Tencent, the lead investor in the fintech’s $70 million Series B extension raise in December 2021, participated in this pre-Series C round and increased its stake to become TymeBank’s third-largest shareholder. TymeBank is majority owned by Patrice Motsepe’s African Rainbow Capital (ARC); the South African fintech is backed by other investors, including the British International Investment (BII), Apis Growth Fund II, JG Summit Holdings (JG Summit), African Fig Tree (AFT), and the Ethos AI Fund.
TymeBank isn’t indigenously South African, though. It is a member of the Tyme Group of companies headquartered in Singapore. The holding company, Tyme, focuses on designing, building and operating digital banks for emerging markets. Tyme’s brand in South Africa is TymeBank — and GoTyme in the Philippines, its first market in Asia, which the fintech launched last October in partnership with the Gokongwei Group.
Launched in February 2019, TymeBank employs a hybrid digital banking and physical service operations model. It offers a transactional bank account with zero or low monthly fees and a savings product to its customers, most of whom are onboarded via physical locations, including national retailers Pick n Pay and Boxer, top fashion retailer The Foschini Group (TFG) and one of the largest churches in South Africa, the Zion Christian Church. The challenger bank has also seen many accounts opened online and a shift from cash deposits to electronic transfers.
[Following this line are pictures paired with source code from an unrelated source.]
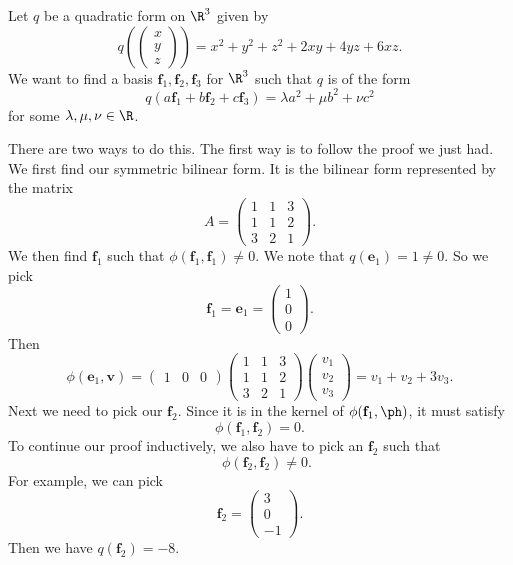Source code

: \documentclass[a4paper]{article}
\begin{document}
\begin{eg}
  Let $q$ be a quadratic form on $\R^3$ given by
  \[
    q\left(
    \begin{pmatrix}
      x\\y\\z
    \end{pmatrix}\right) = x^2 + y^2 + z^2 + 2xy + 4yz + 6xz.
  \]
  We want to find a basis $\mathbf{f}_1, \mathbf{f}_2, \mathbf{f}_3$ for $\R^3$ such that $q$ is of the form
  \[
    q(a\mathbf{f}_1 + b\mathbf{f}_2 + c\mathbf{f}_3) = \lambda a^2 + \mu b^2 + \nu c^2
  \]
  for some $\lambda, \mu, \nu \in \R$.

  There are two ways to do this. The first way is to follow the proof we just had. We first find our symmetric bilinear form. It is the bilinear form represented by the matrix
  \[
    A =
    \begin{pmatrix}
      1 & 1 & 3\\
      1 & 1 & 2\\
      3 & 2 & 1
    \end{pmatrix}.
  \]
  We then find $\mathbf{f}_1$ such that $\phi(\mathbf{f}_1, \mathbf{f}_1) \not= 0$. We note that $q(\mathbf{e}_1) = 1\not= 0$. So we pick
  \[
    \mathbf{f}_1 = \mathbf{e}_1 =
    \begin{pmatrix}
      1\\0\\0
    \end{pmatrix}.
  \]
  Then
  \[
    \phi(\mathbf{e}_1, \mathbf{v}) =
    \begin{pmatrix}
      1 & 0 & 0
    \end{pmatrix}
    \begin{pmatrix}
      1 & 1 & 3\\
      1 & 1 & 2\\
      3 & 2 & 1
    \end{pmatrix}
    \begin{pmatrix}
      v_1\\v_2\\v_3
    \end{pmatrix} = v_1 + v_2 + 3v_3.
  \]
  Next we need to pick our $\mathbf{f}_2$. Since it is in the kernel of $\phi(\mathbf{f}_1, \ph)$, it must satisfy
  \[
    \phi(\mathbf{f}_1, \mathbf{f}_2) = 0.
  \]
  To continue our proof inductively, we also have to pick an $\mathbf{f}_2$ such that
  \[
    \quad \phi(\mathbf{f}_2, \mathbf{f}_2) \not= 0.
  \]
  For example, we can pick
  \[
    \mathbf{f}_2 =
    \begin{pmatrix}
      3\\0\\-1
    \end{pmatrix}.
  \]
  Then we have $q(\mathbf{f}_2) = -8$.


\end{eg}
\end{document}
Some of its competitors include Bank Zero and Lula.
In early February 2021, when we covered Tyme Bank’s first tranche of its Series B at $110 million, the fintech, founded by Coen Jocker, was on track to reach 3 million customers. The company has now hit a 7 million customer milestone this month (in South Africa alone), the company said in a statement. Those numbers are set to increase as the fintech, last year, moved into business banking, acquiring Retail Capital, a fintech that has provided over R5 billion in working capital to more than 43,000 business owners in South Africa.
“Tyme has continually pushed forward the evolution of banking. Tyme was the first bank in South Africa to be operated fully off a cloud-based infrastructure network and now makes it possible to open a fully regulated bank account in less than five minutes, which can be done online or from a TymeBank kiosk. It also takes nine seconds to send money to any cellphone in South Africa using TymeBank’s SendMoney app,” the statement added.
TymeBank claims to be recording a revenue run rate of over $100 million annually as its business across South Africa and the Phillippines is growing at 300,000 new customers monthly. The company says the exponential growth in customer numbers shows how “it is truly serving consumers’ needs and having entered as a disruptor in the industry, it is now entrenched as the credible alternative to legacy banks in the country.”
“We are delighted to invest in Tyme. The company offers a unique product with huge customer appeal, which has led to fast and sustained growth. We have analyzed a lot of fintechs from across the continent, and Tyme set itself apart with its impressive growth, its differentiated product, and its unique ability to reach and serve new customer groups,” said Natalie Kolbe, the managing partner at Norrsken22, on the investment. “The exceptional management team have already built one of the largest challenger banks in the world, and we are looking forward to being part of the next phase of their journey.”